Updated: October 13, 2018 6:20:45 pm
This article has been retrieved from the archive. It was originally published on May 16, 2010.
A gifted musician who chose obscurity. A recluse in her Mumbai apartment for 50 years. That’s Annapurna Devi, Ravi Shankar’s first wife, Anoushka Shankar’s and Norah Jones’s stepmother, and she has an extraordinary story to tell. Only, she wouldn’t meet a reporter, or anyone, and she wouldn’t take a phone call.
So Suanshu Khurana wrote her a long letter, and Annapurna Devi wrote back, on her life, on her husband and on why she never believed in recording her music
There, on the sixth floor of that tall building on Warden Road, south Mumbai, is where she lives. Some say she is a musician, though neighbours cannot be sure. They have hardly seen her. The stillness around her apartment stirs only at night, when a hand plucks notes from a deep-throated sitar. A board nailed to the door is the only allowance to the world outside and it declines all intrusion: ‘The door will not be opened on Mondays and Fridays. Please ring the bell only thrice. If no one opens, please leave your name and address. Thank you.

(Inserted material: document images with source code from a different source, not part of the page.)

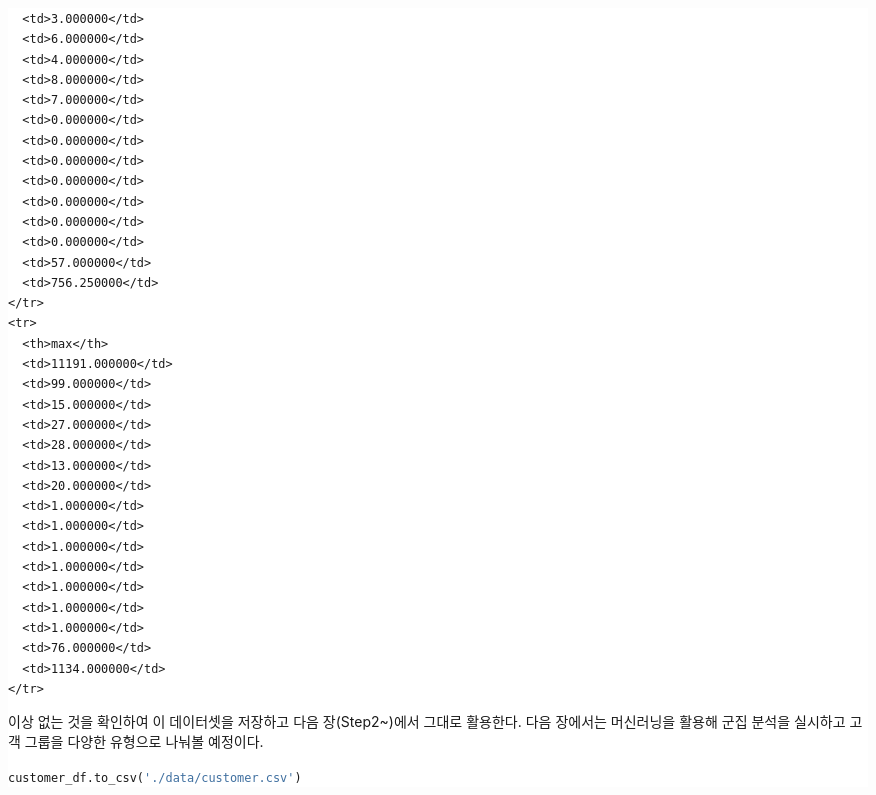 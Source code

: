       <td>3.000000</td>
      <td>6.000000</td>
      <td>4.000000</td>
      <td>8.000000</td>
      <td>7.000000</td>
      <td>0.000000</td>
      <td>0.000000</td>
      <td>0.000000</td>
      <td>0.000000</td>
      <td>0.000000</td>
      <td>0.000000</td>
      <td>0.000000</td>
      <td>57.000000</td>
      <td>756.250000</td>
    </tr>
    <tr>
      <th>max</th>
      <td>11191.000000</td>
      <td>99.000000</td>
      <td>15.000000</td>
      <td>27.000000</td>
      <td>28.000000</td>
      <td>13.000000</td>
      <td>20.000000</td>
      <td>1.000000</td>
      <td>1.000000</td>
      <td>1.000000</td>
      <td>1.000000</td>
      <td>1.000000</td>
      <td>1.000000</td>
      <td>1.000000</td>
      <td>76.000000</td>
      <td>1134.000000</td>
    </tr>
  </tbody>
</table>
</div>



이상 없는 것을 확인하여 이 데이터셋을 저장하고 다음 장(Step2~)에서 그대로 활용한다. 다음 장에서는 머신러닝을 활용해 군집 분석을 실시하고 고객 그룹을 다양한 유형으로 나눠볼 예정이다.


```python
customer_df.to_csv('./data/customer.csv')
```
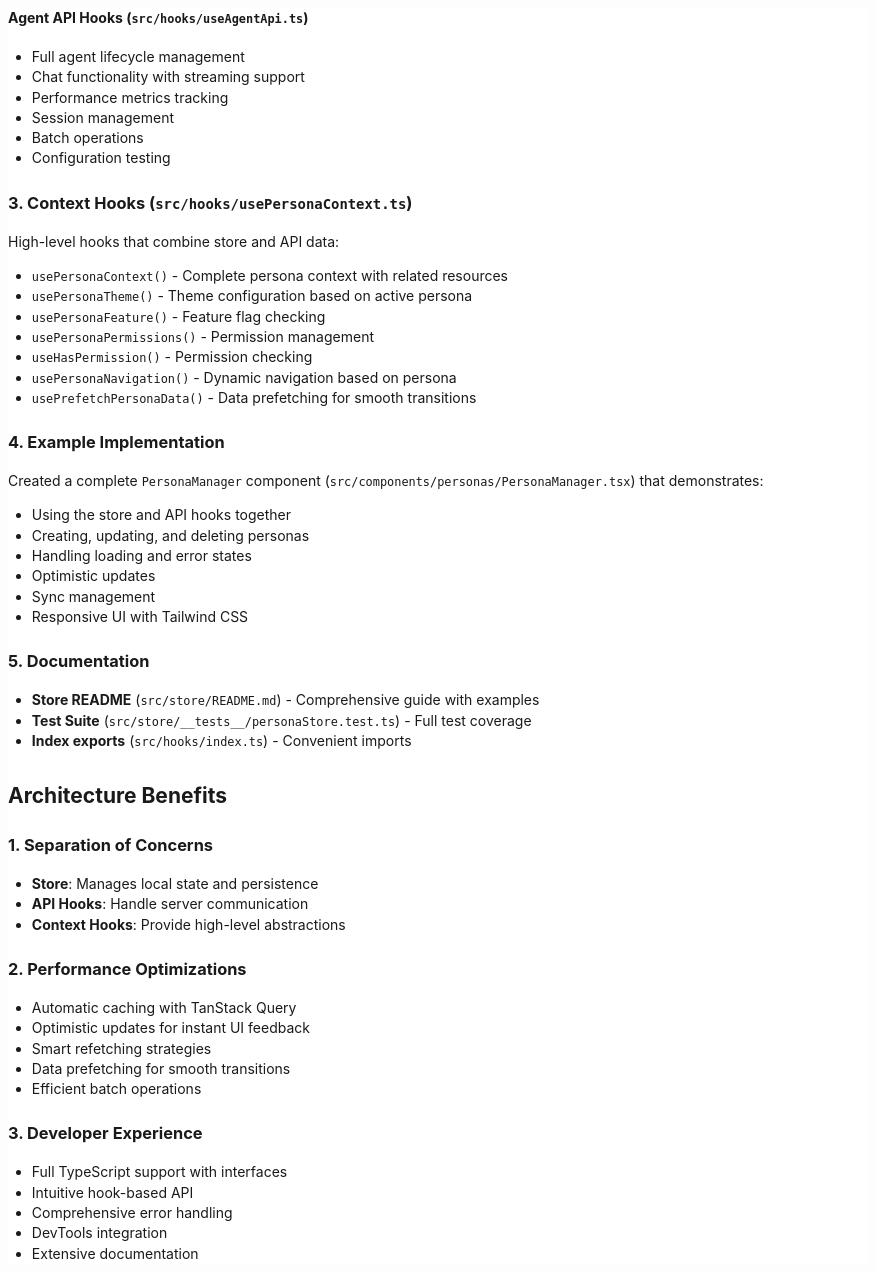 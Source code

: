 #### Agent API Hooks (`src/hooks/useAgentApi.ts`)
- Full agent lifecycle management
- Chat functionality with streaming support
- Performance metrics tracking
- Session management
- Batch operations
- Configuration testing

### 3. Context Hooks (`src/hooks/usePersonaContext.ts`)

High-level hooks that combine store and API data:
- `usePersonaContext()` - Complete persona context with related resources
- `usePersonaTheme()` - Theme configuration based on active persona
- `usePersonaFeature()` - Feature flag checking
- `usePersonaPermissions()` - Permission management
- `useHasPermission()` - Permission checking
- `usePersonaNavigation()` - Dynamic navigation based on persona
- `usePrefetchPersonaData()` - Data prefetching for smooth transitions

### 4. Example Implementation

Created a complete `PersonaManager` component (`src/components/personas/PersonaManager.tsx`) that demonstrates:
- Using the store and API hooks together
- Creating, updating, and deleting personas
- Handling loading and error states
- Optimistic updates
- Sync management
- Responsive UI with Tailwind CSS

### 5. Documentation

- **Store README** (`src/store/README.md`) - Comprehensive guide with examples
- **Test Suite** (`src/store/__tests__/personaStore.test.ts`) - Full test coverage
- **Index exports** (`src/hooks/index.ts`) - Convenient imports

## Architecture Benefits

### 1. Separation of Concerns
- **Store**: Manages local state and persistence
- **API Hooks**: Handle server communication
- **Context Hooks**: Provide high-level abstractions

### 2. Performance Optimizations
- Automatic caching with TanStack Query
- Optimistic updates for instant UI feedback
- Smart refetching strategies
- Data prefetching for smooth transitions
- Efficient batch operations

### 3. Developer Experience
- Full TypeScript support with interfaces
- Intuitive hook-based API
- Comprehensive error handling
- DevTools integration
- Extensive documentation
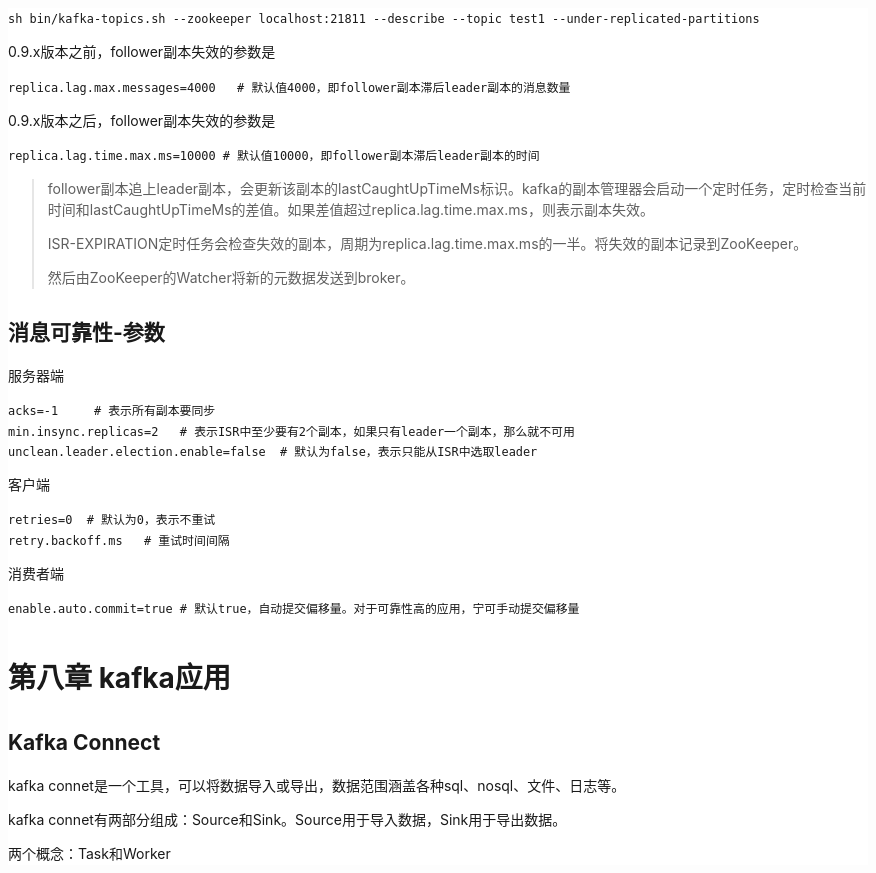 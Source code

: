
 ```
sh bin/kafka-topics.sh --zookeeper localhost:21811 --describe --topic test1 --under-replicated-partitions
```

0.9.x版本之前，follower副本失效的参数是

```
replica.lag.max.messages=4000   # 默认值4000，即follower副本滞后leader副本的消息数量
```

0.9.x版本之后，follower副本失效的参数是

```
replica.lag.time.max.ms=10000 # 默认值10000，即follower副本滞后leader副本的时间
```

>follower副本追上leader副本，会更新该副本的lastCaughtUpTimeMs标识。kafka的副本管理器会启动一个定时任务，定时检查当前时间和lastCaughtUpTimeMs的差值。如果差值超过replica.lag.time.max.ms，则表示副本失效。
>
>ISR-EXPIRATION定时任务会检查失效的副本，周期为replica.lag.time.max.ms的一半。将失效的副本记录到ZooKeeper。
>
>然后由ZooKeeper的Watcher将新的元数据发送到broker。

## 消息可靠性-参数

服务器端

```
acks=-1		# 表示所有副本要同步
min.insync.replicas=2	# 表示ISR中至少要有2个副本，如果只有leader一个副本，那么就不可用
unclean.leader.election.enable=false  # 默认为false，表示只能从ISR中选取leader
```

客户端

```
retries=0  # 默认为0，表示不重试
retry.backoff.ms   # 重试时间间隔
```

消费者端

```
enable.auto.commit=true	# 默认true，自动提交偏移量。对于可靠性高的应用，宁可手动提交偏移量
```



# 第八章 kafka应用

## Kafka Connect

kafka connet是一个工具，可以将数据导入或导出，数据范围涵盖各种sql、nosql、文件、日志等。

kafka connet有两部分组成：Source和Sink。Source用于导入数据，Sink用于导出数据。

两个概念：Task和Worker
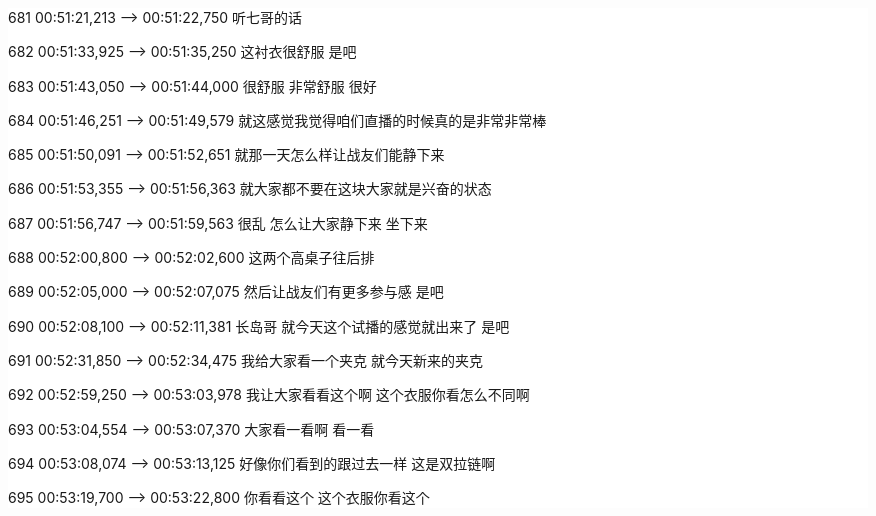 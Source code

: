 681
00:51:21,213 –&gt; 00:51:22,750
听七哥的话
 
682
00:51:33,925 –&gt; 00:51:35,250
这衬衣很舒服 是吧
 
683
00:51:43,050 –&gt; 00:51:44,000
很舒服 非常舒服 很好
 
684
00:51:46,251 –&gt; 00:51:49,579
就这感觉我觉得咱们直播的时候真的是非常非常棒
 
685
00:51:50,091 –&gt; 00:51:52,651
就那一天怎么样让战友们能静下来
 
686
00:51:53,355 –&gt; 00:51:56,363
就大家都不要在这块大家就是兴奋的状态
 
687
00:51:56,747 –&gt; 00:51:59,563
很乱 怎么让大家静下来 坐下来
 
688
00:52:00,800 –&gt; 00:52:02,600
这两个高桌子往后排
 
689
00:52:05,000 –&gt; 00:52:07,075
然后让战友们有更多参与感 是吧
 
690
00:52:08,100 –&gt; 00:52:11,381
长岛哥 就今天这个试播的感觉就出来了 是吧
 
691
00:52:31,850 –&gt; 00:52:34,475
我给大家看一个夹克 就今天新来的夹克
 
692
00:52:59,250 –&gt; 00:53:03,978
我让大家看看这个啊 这个衣服你看怎么不同啊
 
693
00:53:04,554 –&gt; 00:53:07,370
大家看一看啊 看一看
 
694
00:53:08,074 –&gt; 00:53:13,125
好像你们看到的跟过去一样 这是双拉链啊
 
695
00:53:19,700 –&gt; 00:53:22,800
你看看这个 这个衣服你看这个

Inconvenience is regretted’.
Only a few come this far, dogged music lovers who heard, on a cold winter morning, a scratched record of Annapurna Devi playing Raga Kaushiki and could never forget. Those who heard spoken in hushed awe, at baithaks and mehfils, the legend of the only surbahar player in the world, and were moved to seek an audience. Daughter and disciple of the musical genius who founded the Maihar gharana, Ustad Alauddin Khan; sister of sarod maestro Ustad Ali Akbar Khan; the first wife of Pandit Ravi Shankar; and a musician whose mastery over a little-known, demanding instrument is the stuff of lore.
This is the closest one can get to her. Over half a century ago, Annapurna Devi shuttered her music in silence, refusing all recordings, all concerts. Nothing has been important enough to draw her out. Not the Padma Bhushan, awarded to her in 1977, which had to be delivered to her home. Not offers of recordings or concerts. Not the overtures from the best musicians. In an age of manic self-advertisement, she achieved the unthinkable—freed herself of the need for an audience.